- [Raw data]
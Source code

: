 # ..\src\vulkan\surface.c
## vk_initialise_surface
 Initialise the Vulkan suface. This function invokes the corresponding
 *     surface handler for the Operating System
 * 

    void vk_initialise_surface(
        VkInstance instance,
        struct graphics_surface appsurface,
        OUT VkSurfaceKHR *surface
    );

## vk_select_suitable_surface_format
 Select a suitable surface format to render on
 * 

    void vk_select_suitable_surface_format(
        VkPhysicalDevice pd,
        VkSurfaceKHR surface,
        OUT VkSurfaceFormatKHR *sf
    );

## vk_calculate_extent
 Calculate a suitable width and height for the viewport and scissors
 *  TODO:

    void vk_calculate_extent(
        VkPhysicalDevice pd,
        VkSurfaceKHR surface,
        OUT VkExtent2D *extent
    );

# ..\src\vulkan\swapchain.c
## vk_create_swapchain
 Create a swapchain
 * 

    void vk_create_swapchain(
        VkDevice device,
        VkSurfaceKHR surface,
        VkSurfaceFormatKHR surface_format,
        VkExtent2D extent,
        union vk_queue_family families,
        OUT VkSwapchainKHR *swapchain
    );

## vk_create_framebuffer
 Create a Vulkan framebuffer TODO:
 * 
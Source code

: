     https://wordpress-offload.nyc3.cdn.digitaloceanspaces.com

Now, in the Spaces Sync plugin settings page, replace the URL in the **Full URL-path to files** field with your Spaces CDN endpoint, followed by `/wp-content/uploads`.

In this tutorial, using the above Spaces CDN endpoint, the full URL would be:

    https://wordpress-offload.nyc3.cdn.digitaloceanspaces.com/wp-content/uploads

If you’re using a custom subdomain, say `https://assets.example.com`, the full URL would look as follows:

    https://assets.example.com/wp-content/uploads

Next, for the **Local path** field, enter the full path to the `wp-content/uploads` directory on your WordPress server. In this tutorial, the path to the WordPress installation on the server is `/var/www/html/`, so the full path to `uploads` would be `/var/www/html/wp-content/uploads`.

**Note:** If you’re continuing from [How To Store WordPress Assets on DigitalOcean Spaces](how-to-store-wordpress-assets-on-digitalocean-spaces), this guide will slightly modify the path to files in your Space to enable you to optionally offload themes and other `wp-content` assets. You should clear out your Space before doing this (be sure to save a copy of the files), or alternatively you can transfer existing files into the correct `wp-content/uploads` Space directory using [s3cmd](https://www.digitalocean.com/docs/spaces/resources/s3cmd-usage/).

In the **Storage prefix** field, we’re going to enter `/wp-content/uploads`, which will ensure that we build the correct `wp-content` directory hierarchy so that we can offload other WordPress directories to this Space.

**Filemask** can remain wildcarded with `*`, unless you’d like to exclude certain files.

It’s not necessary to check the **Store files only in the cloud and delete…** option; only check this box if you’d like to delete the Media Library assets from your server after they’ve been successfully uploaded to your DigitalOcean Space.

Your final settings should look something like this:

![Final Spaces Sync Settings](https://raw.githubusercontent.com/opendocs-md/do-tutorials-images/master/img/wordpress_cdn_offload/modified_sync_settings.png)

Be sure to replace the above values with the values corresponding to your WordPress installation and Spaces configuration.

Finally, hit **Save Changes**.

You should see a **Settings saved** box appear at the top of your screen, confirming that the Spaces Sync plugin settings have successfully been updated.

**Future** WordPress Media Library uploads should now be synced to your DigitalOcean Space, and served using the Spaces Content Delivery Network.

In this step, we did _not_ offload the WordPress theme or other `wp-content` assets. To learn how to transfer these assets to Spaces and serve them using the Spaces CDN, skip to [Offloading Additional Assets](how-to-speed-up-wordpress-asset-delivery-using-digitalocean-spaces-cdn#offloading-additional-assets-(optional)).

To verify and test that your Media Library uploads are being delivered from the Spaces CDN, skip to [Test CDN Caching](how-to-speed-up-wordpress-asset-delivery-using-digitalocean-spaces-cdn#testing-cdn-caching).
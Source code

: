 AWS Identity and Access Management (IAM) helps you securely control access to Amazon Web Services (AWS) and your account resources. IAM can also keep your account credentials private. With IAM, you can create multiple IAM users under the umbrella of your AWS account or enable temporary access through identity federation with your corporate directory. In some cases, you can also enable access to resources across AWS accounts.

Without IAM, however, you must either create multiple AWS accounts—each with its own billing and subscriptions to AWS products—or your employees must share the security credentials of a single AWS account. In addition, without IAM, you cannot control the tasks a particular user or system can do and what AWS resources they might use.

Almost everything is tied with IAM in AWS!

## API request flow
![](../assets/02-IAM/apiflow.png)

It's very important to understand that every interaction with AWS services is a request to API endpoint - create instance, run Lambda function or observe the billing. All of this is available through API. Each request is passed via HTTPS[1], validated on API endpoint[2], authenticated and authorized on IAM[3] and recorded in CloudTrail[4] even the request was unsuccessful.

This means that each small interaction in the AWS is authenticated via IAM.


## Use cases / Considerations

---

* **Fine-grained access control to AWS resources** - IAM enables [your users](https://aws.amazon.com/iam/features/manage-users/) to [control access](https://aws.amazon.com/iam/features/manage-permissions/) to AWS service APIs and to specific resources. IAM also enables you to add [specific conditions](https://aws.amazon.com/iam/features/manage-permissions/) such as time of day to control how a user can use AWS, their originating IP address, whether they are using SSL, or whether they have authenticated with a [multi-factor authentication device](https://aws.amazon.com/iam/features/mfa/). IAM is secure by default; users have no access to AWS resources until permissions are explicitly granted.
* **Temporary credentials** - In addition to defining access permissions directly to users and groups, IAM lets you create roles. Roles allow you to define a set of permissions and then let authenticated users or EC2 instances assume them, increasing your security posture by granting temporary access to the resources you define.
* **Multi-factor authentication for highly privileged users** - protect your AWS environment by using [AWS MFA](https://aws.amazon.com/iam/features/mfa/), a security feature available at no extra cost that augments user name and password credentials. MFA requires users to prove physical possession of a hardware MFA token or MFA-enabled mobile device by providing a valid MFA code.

- [Problem to work on]
Repeat the material in full, exactly as it reads.

- [Solution for this task]
Source code

: # ..\src\vulkan\surface.c
## vk_initialise_surface
 Initialise the Vulkan suface. This function invokes the corresponding
 *     surface handler for the Operating System
 * 

    void vk_initialise_surface(
        VkInstance instance,
        struct graphics_surface appsurface,
        OUT VkSurfaceKHR *surface
    );

## vk_select_suitable_surface_format
 Select a suitable surface format to render on
 * 

    void vk_select_suitable_surface_format(
        VkPhysicalDevice pd,
        VkSurfaceKHR surface,
        OUT VkSurfaceFormatKHR *sf
    );

## vk_calculate_extent
 Calculate a suitable width and height for the viewport and scissors
 *  TODO:

    void vk_calculate_extent(
        VkPhysicalDevice pd,
        VkSurfaceKHR surface,
        OUT VkExtent2D *extent
    );

# ..\src\vulkan\swapchain.c
## vk_create_swapchain
 Create a swapchain
 * 

    void vk_create_swapchain(
        VkDevice device,
        VkSurfaceKHR surface,
        VkSurfaceFormatKHR surface_format,
        VkExtent2D extent,
        union vk_queue_family families,
        OUT VkSwapchainKHR *swapchain
    );

## vk_create_framebuffer
 Create a Vulkan framebuffer TODO:
 * 
Source code

:     https://wordpress-offload.nyc3.cdn.digitaloceanspaces.com

Now, in the Spaces Sync plugin settings page, replace the URL in the **Full URL-path to files** field with your Spaces CDN endpoint, followed by `/wp-content/uploads`.

In this tutorial, using the above Spaces CDN endpoint, the full URL would be:

    https://wordpress-offload.nyc3.cdn.digitaloceanspaces.com/wp-content/uploads

If you’re using a custom subdomain, say `https://assets.example.com`, the full URL would look as follows:

    https://assets.example.com/wp-content/uploads

Next, for the **Local path** field, enter the full path to the `wp-content/uploads` directory on your WordPress server. In this tutorial, the path to the WordPress installation on the server is `/var/www/html/`, so the full path to `uploads` would be `/var/www/html/wp-content/uploads`.

**Note:** If you’re continuing from [How To Store WordPress Assets on DigitalOcean Spaces](how-to-store-wordpress-assets-on-digitalocean-spaces), this guide will slightly modify the path to files in your Space to enable you to optionally offload themes and other `wp-content` assets. You should clear out your Space before doing this (be sure to save a copy of the files), or alternatively you can transfer existing files into the correct `wp-content/uploads` Space directory using [s3cmd](https://www.digitalocean.com/docs/spaces/resources/s3cmd-usage/).

In the **Storage prefix** field, we’re going to enter `/wp-content/uploads`, which will ensure that we build the correct `wp-content` directory hierarchy so that we can offload other WordPress directories to this Space.

**Filemask** can remain wildcarded with `*`, unless you’d like to exclude certain files.

It’s not necessary to check the **Store files only in the cloud and delete…** option; only check this box if you’d like to delete the Media Library assets from your server after they’ve been successfully uploaded to your DigitalOcean Space.

Your final settings should look something like this:

![Final Spaces Sync Settings](https://raw.githubusercontent.com/opendocs-md/do-tutorials-images/master/img/wordpress_cdn_offload/modified_sync_settings.png)

Be sure to replace the above values with the values corresponding to your WordPress installation and Spaces configuration.

Finally, hit **Save Changes**.

You should see a **Settings saved** box appear at the top of your screen, confirming that the Spaces Sync plugin settings have successfully been updated.

**Future** WordPress Media Library uploads should now be synced to your DigitalOcean Space, and served using the Spaces Content Delivery Network.

In this step, we did _not_ offload the WordPress theme or other `wp-content` assets. To learn how to transfer these assets to Spaces and serve them using the Spaces CDN, skip to [Offloading Additional Assets](how-to-speed-up-wordpress-asset-delivery-using-digitalocean-spaces-cdn#offloading-additional-assets-(optional)).

To verify and test that your Media Library uploads are being delivered from the Spaces CDN, skip to [Test CDN Caching](how-to-speed-up-wordpress-asset-delivery-using-digitalocean-spaces-cdn#testing-cdn-caching).
Source code

: AWS Identity and Access Management (IAM) helps you securely control access to Amazon Web Services (AWS) and your account resources. IAM can also keep your account credentials private. With IAM, you can create multiple IAM users under the umbrella of your AWS account or enable temporary access through identity federation with your corporate directory. In some cases, you can also enable access to resources across AWS accounts.

Without IAM, however, you must either create multiple AWS accounts—each with its own billing and subscriptions to AWS products—or your employees must share the security credentials of a single AWS account. In addition, without IAM, you cannot control the tasks a particular user or system can do and what AWS resources they might use.

Almost everything is tied with IAM in AWS!

## API request flow
![](../assets/02-IAM/apiflow.png)

It's very important to understand that every interaction with AWS services is a request to API endpoint - create instance, run Lambda function or observe the billing. All of this is available through API. Each request is passed via HTTPS[1], validated on API endpoint[2], authenticated and authorized on IAM[3] and recorded in CloudTrail[4] even the request was unsuccessful.

This means that each small interaction in the AWS is authenticated via IAM.


## Use cases / Considerations

---

* **Fine-grained access control to AWS resources** - IAM enables [your users](https://aws.amazon.com/iam/features/manage-users/) to [control access](https://aws.amazon.com/iam/features/manage-permissions/) to AWS service APIs and to specific resources. IAM also enables you to add [specific conditions](https://aws.amazon.com/iam/features/manage-permissions/) such as time of day to control how a user can use AWS, their originating IP address, whether they are using SSL, or whether they have authenticated with a [multi-factor authentication device](https://aws.amazon.com/iam/features/mfa/). IAM is secure by default; users have no access to AWS resources until permissions are explicitly granted.
* **Temporary credentials** - In addition to defining access permissions directly to users and groups, IAM lets you create roles. Roles allow you to define a set of permissions and then let authenticated users or EC2 instances assume them, increasing your security posture by granting temporary access to the resources you define.
* **Multi-factor authentication for highly privileged users** - protect your AWS environment by using [AWS MFA](https://aws.amazon.com/iam/features/mfa/), a security feature available at no extra cost that augments user name and password credentials. MFA requires users to prove physical possession of a hardware MFA token or MFA-enabled mobile device by providing a valid MFA code.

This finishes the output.